*Provided records:*
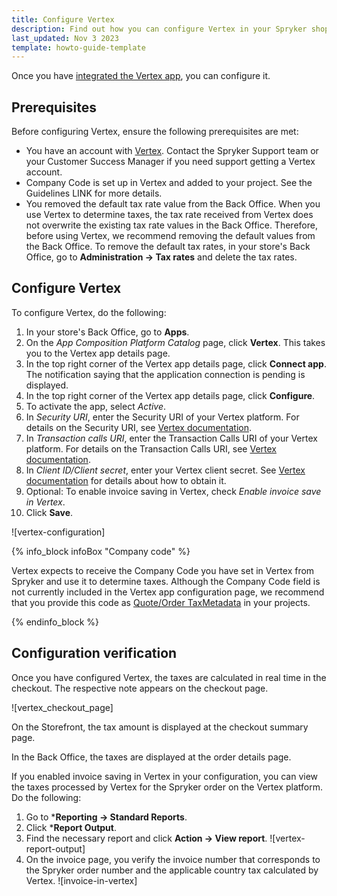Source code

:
 ```yaml
---
title: Configure Vertex
description: Find out how you can configure Vertex in your Spryker shop
last_updated: Nov 3 2023
template: howto-guide-template
---
```


Once you have [integrated the Vertex app](/docs/pbc/all/tax-management/{{page.version}}/third-party-integrations/vertex/install-vertex.html), you can configure it.

## Prerequisites

Before configuring Vertex, ensure the following prerequisites are met:

- You have an account with [Vertex](https://www.vertexinc.com/). Contact the Spryker Support team or your Customer Success Manager if you need support getting a Vertex account.
- Company Code is set up in Vertex and added to your project. See the Guidelines LINK for more details.
- You removed the default tax rate value from the Back Office. When you use Vertex to determine taxes, the tax rate received from Vertex does not overwrite the existing tax rate values in the Back Office. Therefore, before using Vertex, we recommend removing the default values from the Back Office. To remove the default tax rates, in your store's Back Office, go to **Administration -> Tax rates** and delete the tax rates.

## Configure Vertex

To configure Vertex, do the following:

1. In your store's Back Office, go to **Apps**.
2. On the *App Composition Platform Catalog* page, click **Vertex**. This takes you to the Vertex app details page.
3. In the top right corner of the Vertex app details page, click **Connect app**. The notification saying that the application connection is pending is displayed.
4. In the top right corner of the Vertex app details page, click **Configure**.
5. To activate the app, select *Active*.
6. In *Security URI*, enter the Security URI of your Vertex platform. For details on the Security URI, see [Vertex documentation](https://tax-calc-api.vertexcloud.com/resources/index.html).
7. In *Transaction calls URI*, enter the Transaction Calls URI of your Vertex platform. For details on the Transaction Calls URI, see [Vertex documentation](https://tax-calc-api.vertexcloud.com/resources/index.html).
7. In *Client ID/Client secret*, enter your Vertex client secret. See [Vertex documentation](https://hanes.ondemand.vertexinc.com/oseries-help/help/oseries/166223.htm) for details about how to obtain it. 
8. Optional: To enable invoice saving in Vertex, check *Enable invoice save in Vertex*.
9. Click **Save**.

![vertex-configuration]

{% info_block infoBox "Company code" %}

Vertex expects to receive the Company Code you have set in Vertex from Spryker and use it to determine taxes. Although the Company Code field is not currently included in the Vertex app configuration page, we recommend that you provide this code as [Quote/Order TaxMetadata](/docs/pbc/all/tax-management/202311.0/third-party-integrations/vertex/install-vertex.html#reference-quoteorder-object-to-vertex-api-mapping) in your projects.


{% endinfo_block %}

## Configuration verification

Once you have configured Vertex, the taxes are calculated in real time in the checkout. The respective note appears on the checkout page.

![vertex_checkout_page]

On the Storefront, the tax amount is displayed at the checkout summary page. 

In the Back Office, the taxes are displayed at the order details page.

If you enabled invoice saving in Vertex in your configuration, you can view the taxes processed by Vertex for the Spryker order on the Vertex platform. Do the following:

1. Go to ***Reporting -> Standard Reports**.
2. Click ***Report Output**.
3. Find the necessary report and click **Action -> View report**.
![vertex-report-output]
4. On the invoice page, you verify the invoice number that corresponds to the Spryker order number and the applicable country tax calculated by Vertex.
![invoice-in-vertex]

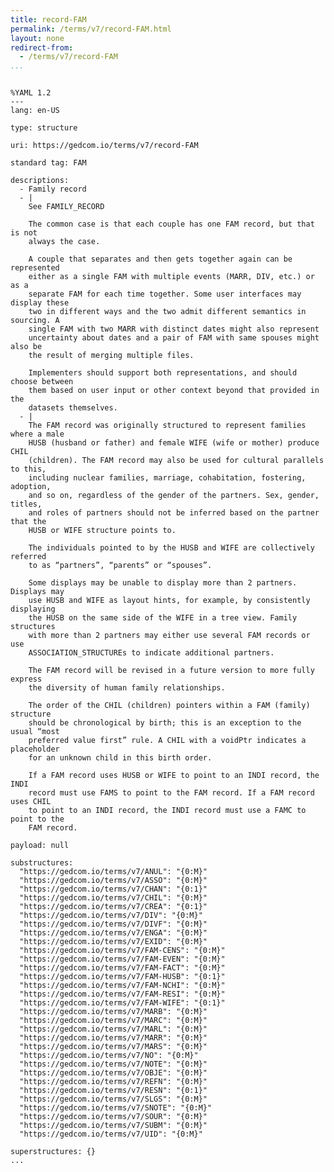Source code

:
 ```yaml
---
title: record-FAM
permalink: /terms/v7/record-FAM.html
layout: none
redirect-from:
  - /terms/v7/record-FAM
...
```


```

%YAML 1.2
---
lang: en-US

type: structure

uri: https://gedcom.io/terms/v7/record-FAM

standard tag: FAM

descriptions:
  - Family record
  - |
    See FAMILY_RECORD
    
    The common case is that each couple has one FAM record, but that is not
    always the case.
    
    A couple that separates and then gets together again can be represented
    either as a single FAM with multiple events (MARR, DIV, etc.) or as a
    separate FAM for each time together. Some user interfaces may display these
    two in different ways and the two admit different semantics in sourcing. A
    single FAM with two MARR with distinct dates might also represent
    uncertainty about dates and a pair of FAM with same spouses might also be
    the result of merging multiple files.
    
    Implementers should support both representations, and should choose between
    them based on user input or other context beyond that provided in the
    datasets themselves.
  - |
    The FAM record was originally structured to represent families where a male
    HUSB (husband or father) and female WIFE (wife or mother) produce CHIL
    (children). The FAM record may also be used for cultural parallels to this,
    including nuclear families, marriage, cohabitation, fostering, adoption,
    and so on, regardless of the gender of the partners. Sex, gender, titles,
    and roles of partners should not be inferred based on the partner that the
    HUSB or WIFE structure points to.
    
    The individuals pointed to by the HUSB and WIFE are collectively referred
    to as “partners”, “parents” or “spouses”.
    
    Some displays may be unable to display more than 2 partners. Displays may
    use HUSB and WIFE as layout hints, for example, by consistently displaying
    the HUSB on the same side of the WIFE in a tree view. Family structures
    with more than 2 partners may either use several FAM records or use
    ASSOCIATION_STRUCTUREs to indicate additional partners.
    
    The FAM record will be revised in a future version to more fully express
    the diversity of human family relationships.
    
    The order of the CHIL (children) pointers within a FAM (family) structure
    should be chronological by birth; this is an exception to the usual “most
    preferred value first” rule. A CHIL with a voidPtr indicates a placeholder
    for an unknown child in this birth order.
    
    If a FAM record uses HUSB or WIFE to point to an INDI record, the INDI
    record must use FAMS to point to the FAM record. If a FAM record uses CHIL
    to point to an INDI record, the INDI record must use a FAMC to point to the
    FAM record.

payload: null

substructures:
  "https://gedcom.io/terms/v7/ANUL": "{0:M}"
  "https://gedcom.io/terms/v7/ASSO": "{0:M}"
  "https://gedcom.io/terms/v7/CHAN": "{0:1}"
  "https://gedcom.io/terms/v7/CHIL": "{0:M}"
  "https://gedcom.io/terms/v7/CREA": "{0:1}"
  "https://gedcom.io/terms/v7/DIV": "{0:M}"
  "https://gedcom.io/terms/v7/DIVF": "{0:M}"
  "https://gedcom.io/terms/v7/ENGA": "{0:M}"
  "https://gedcom.io/terms/v7/EXID": "{0:M}"
  "https://gedcom.io/terms/v7/FAM-CENS": "{0:M}"
  "https://gedcom.io/terms/v7/FAM-EVEN": "{0:M}"
  "https://gedcom.io/terms/v7/FAM-FACT": "{0:M}"
  "https://gedcom.io/terms/v7/FAM-HUSB": "{0:1}"
  "https://gedcom.io/terms/v7/FAM-NCHI": "{0:M}"
  "https://gedcom.io/terms/v7/FAM-RESI": "{0:M}"
  "https://gedcom.io/terms/v7/FAM-WIFE": "{0:1}"
  "https://gedcom.io/terms/v7/MARB": "{0:M}"
  "https://gedcom.io/terms/v7/MARC": "{0:M}"
  "https://gedcom.io/terms/v7/MARL": "{0:M}"
  "https://gedcom.io/terms/v7/MARR": "{0:M}"
  "https://gedcom.io/terms/v7/MARS": "{0:M}"
  "https://gedcom.io/terms/v7/NO": "{0:M}"
  "https://gedcom.io/terms/v7/NOTE": "{0:M}"
  "https://gedcom.io/terms/v7/OBJE": "{0:M}"
  "https://gedcom.io/terms/v7/REFN": "{0:M}"
  "https://gedcom.io/terms/v7/RESN": "{0:1}"
  "https://gedcom.io/terms/v7/SLGS": "{0:M}"
  "https://gedcom.io/terms/v7/SNOTE": "{0:M}"
  "https://gedcom.io/terms/v7/SOUR": "{0:M}"
  "https://gedcom.io/terms/v7/SUBM": "{0:M}"
  "https://gedcom.io/terms/v7/UID": "{0:M}"

superstructures: {}
...

```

*Work task:* Drop the pictures and reproduce the rest of the data exactly.

*Completed task:*
Source code

:
 ```yaml
---
title: Configure Vertex
description: Find out how you can configure Vertex in your Spryker shop
last_updated: Nov 3 2023
template: howto-guide-template
---
```


Once you have [integrated the Vertex app](/docs/pbc/all/tax-management/{{page.version}}/third-party-integrations/vertex/install-vertex.html), you can configure it.

## Prerequisites

Before configuring Vertex, ensure the following prerequisites are met:

- You have an account with [Vertex](https://www.vertexinc.com/). Contact the Spryker Support team or your Customer Success Manager if you need support getting a Vertex account.
- Company Code is set up in Vertex and added to your project. See the Guidelines LINK for more details.
- You removed the default tax rate value from the Back Office. When you use Vertex to determine taxes, the tax rate received from Vertex does not overwrite the existing tax rate values in the Back Office. Therefore, before using Vertex, we recommend removing the default values from the Back Office. To remove the default tax rates, in your store's Back Office, go to **Administration -> Tax rates** and delete the tax rates.

## Configure Vertex

To configure Vertex, do the following:

1. In your store's Back Office, go to **Apps**.
2. On the *App Composition Platform Catalog* page, click **Vertex**. This takes you to the Vertex app details page.
3. In the top right corner of the Vertex app details page, click **Connect app**. The notification saying that the application connection is pending is displayed.
4. In the top right corner of the Vertex app details page, click **Configure**.
5. To activate the app, select *Active*.
6. In *Security URI*, enter the Security URI of your Vertex platform. For details on the Security URI, see [Vertex documentation](https://tax-calc-api.vertexcloud.com/resources/index.html).
7. In *Transaction calls URI*, enter the Transaction Calls URI of your Vertex platform. For details on the Transaction Calls URI, see [Vertex documentation](https://tax-calc-api.vertexcloud.com/resources/index.html).
7. In *Client ID/Client secret*, enter your Vertex client secret. See [Vertex documentation](https://hanes.ondemand.vertexinc.com/oseries-help/help/oseries/166223.htm) for details about how to obtain it. 
8. Optional: To enable invoice saving in Vertex, check *Enable invoice save in Vertex*.
9. Click **Save**.

![vertex-configuration]

{% info_block infoBox "Company code" %}

Vertex expects to receive the Company Code you have set in Vertex from Spryker and use it to determine taxes. Although the Company Code field is not currently included in the Vertex app configuration page, we recommend that you provide this code as [Quote/Order TaxMetadata](/docs/pbc/all/tax-management/202311.0/third-party-integrations/vertex/install-vertex.html#reference-quoteorder-object-to-vertex-api-mapping) in your projects.


{% endinfo_block %}

## Configuration verification

Once you have configured Vertex, the taxes are calculated in real time in the checkout. The respective note appears on the checkout page.

![vertex_checkout_page]

On the Storefront, the tax amount is displayed at the checkout summary page. 

In the Back Office, the taxes are displayed at the order details page.

If you enabled invoice saving in Vertex in your configuration, you can view the taxes processed by Vertex for the Spryker order on the Vertex platform. Do the following:

1. Go to ***Reporting -> Standard Reports**.
2. Click ***Report Output**.
3. Find the necessary report and click **Action -> View report**.
![vertex-report-output]
4. On the invoice page, you verify the invoice number that corresponds to the Spryker order number and the applicable country tax calculated by Vertex.
![invoice-in-vertex]

Source code

:
 ```yaml
---
title: record-FAM
permalink: /terms/v7/record-FAM.html
layout: none
redirect-from:
  - /terms/v7/record-FAM
...
```


```

%YAML 1.2
---
lang: en-US

type: structure

uri: https://gedcom.io/terms/v7/record-FAM

standard tag: FAM

descriptions:
  - Family record
  - |
    See FAMILY_RECORD
    
    The common case is that each couple has one FAM record, but that is not
    always the case.
    
    A couple that separates and then gets together again can be represented
    either as a single FAM with multiple events (MARR, DIV, etc.) or as a
    separate FAM for each time together. Some user interfaces may display these
    two in different ways and the two admit different semantics in sourcing. A
    single FAM with two MARR with distinct dates might also represent
    uncertainty about dates and a pair of FAM with same spouses might also be
    the result of merging multiple files.
    
    Implementers should support both representations, and should choose between
    them based on user input or other context beyond that provided in the
    datasets themselves.
  - |
    The FAM record was originally structured to represent families where a male
    HUSB (husband or father) and female WIFE (wife or mother) produce CHIL
    (children). The FAM record may also be used for cultural parallels to this,
    including nuclear families, marriage, cohabitation, fostering, adoption,
    and so on, regardless of the gender of the partners. Sex, gender, titles,
    and roles of partners should not be inferred based on the partner that the
    HUSB or WIFE structure points to.
    
    The individuals pointed to by the HUSB and WIFE are collectively referred
    to as “partners”, “parents” or “spouses”.
    
    Some displays may be unable to display more than 2 partners. Displays may
    use HUSB and WIFE as layout hints, for example, by consistently displaying
    the HUSB on the same side of the WIFE in a tree view. Family structures
    with more than 2 partners may either use several FAM records or use
    ASSOCIATION_STRUCTUREs to indicate additional partners.
    
    The FAM record will be revised in a future version to more fully express
    the diversity of human family relationships.
    
    The order of the CHIL (children) pointers within a FAM (family) structure
    should be chronological by birth; this is an exception to the usual “most
    preferred value first” rule. A CHIL with a voidPtr indicates a placeholder
    for an unknown child in this birth order.
    
    If a FAM record uses HUSB or WIFE to point to an INDI record, the INDI
    record must use FAMS to point to the FAM record. If a FAM record uses CHIL
    to point to an INDI record, the INDI record must use a FAMC to point to the
    FAM record.

payload: null

substructures:
  "https://gedcom.io/terms/v7/ANUL": "{0:M}"
  "https://gedcom.io/terms/v7/ASSO": "{0:M}"
  "https://gedcom.io/terms/v7/CHAN": "{0:1}"
  "https://gedcom.io/terms/v7/CHIL": "{0:M}"
  "https://gedcom.io/terms/v7/CREA": "{0:1}"
  "https://gedcom.io/terms/v7/DIV": "{0:M}"
  "https://gedcom.io/terms/v7/DIVF": "{0:M}"
  "https://gedcom.io/terms/v7/ENGA": "{0:M}"
  "https://gedcom.io/terms/v7/EXID": "{0:M}"
  "https://gedcom.io/terms/v7/FAM-CENS": "{0:M}"
  "https://gedcom.io/terms/v7/FAM-EVEN": "{0:M}"
  "https://gedcom.io/terms/v7/FAM-FACT": "{0:M}"
  "https://gedcom.io/terms/v7/FAM-HUSB": "{0:1}"
  "https://gedcom.io/terms/v7/FAM-NCHI": "{0:M}"
  "https://gedcom.io/terms/v7/FAM-RESI": "{0:M}"
  "https://gedcom.io/terms/v7/FAM-WIFE": "{0:1}"
  "https://gedcom.io/terms/v7/MARB": "{0:M}"
  "https://gedcom.io/terms/v7/MARC": "{0:M}"
  "https://gedcom.io/terms/v7/MARL": "{0:M}"
  "https://gedcom.io/terms/v7/MARR": "{0:M}"
  "https://gedcom.io/terms/v7/MARS": "{0:M}"
  "https://gedcom.io/terms/v7/NO": "{0:M}"
  "https://gedcom.io/terms/v7/NOTE": "{0:M}"
  "https://gedcom.io/terms/v7/OBJE": "{0:M}"
  "https://gedcom.io/terms/v7/REFN": "{0:M}"
  "https://gedcom.io/terms/v7/RESN": "{0:1}"
  "https://gedcom.io/terms/v7/SLGS": "{0:M}"
  "https://gedcom.io/terms/v7/SNOTE": "{0:M}"
  "https://gedcom.io/terms/v7/SOUR": "{0:M}"
  "https://gedcom.io/terms/v7/SUBM": "{0:M}"
  "https://gedcom.io/terms/v7/UID": "{0:M}"

superstructures: {}
...

```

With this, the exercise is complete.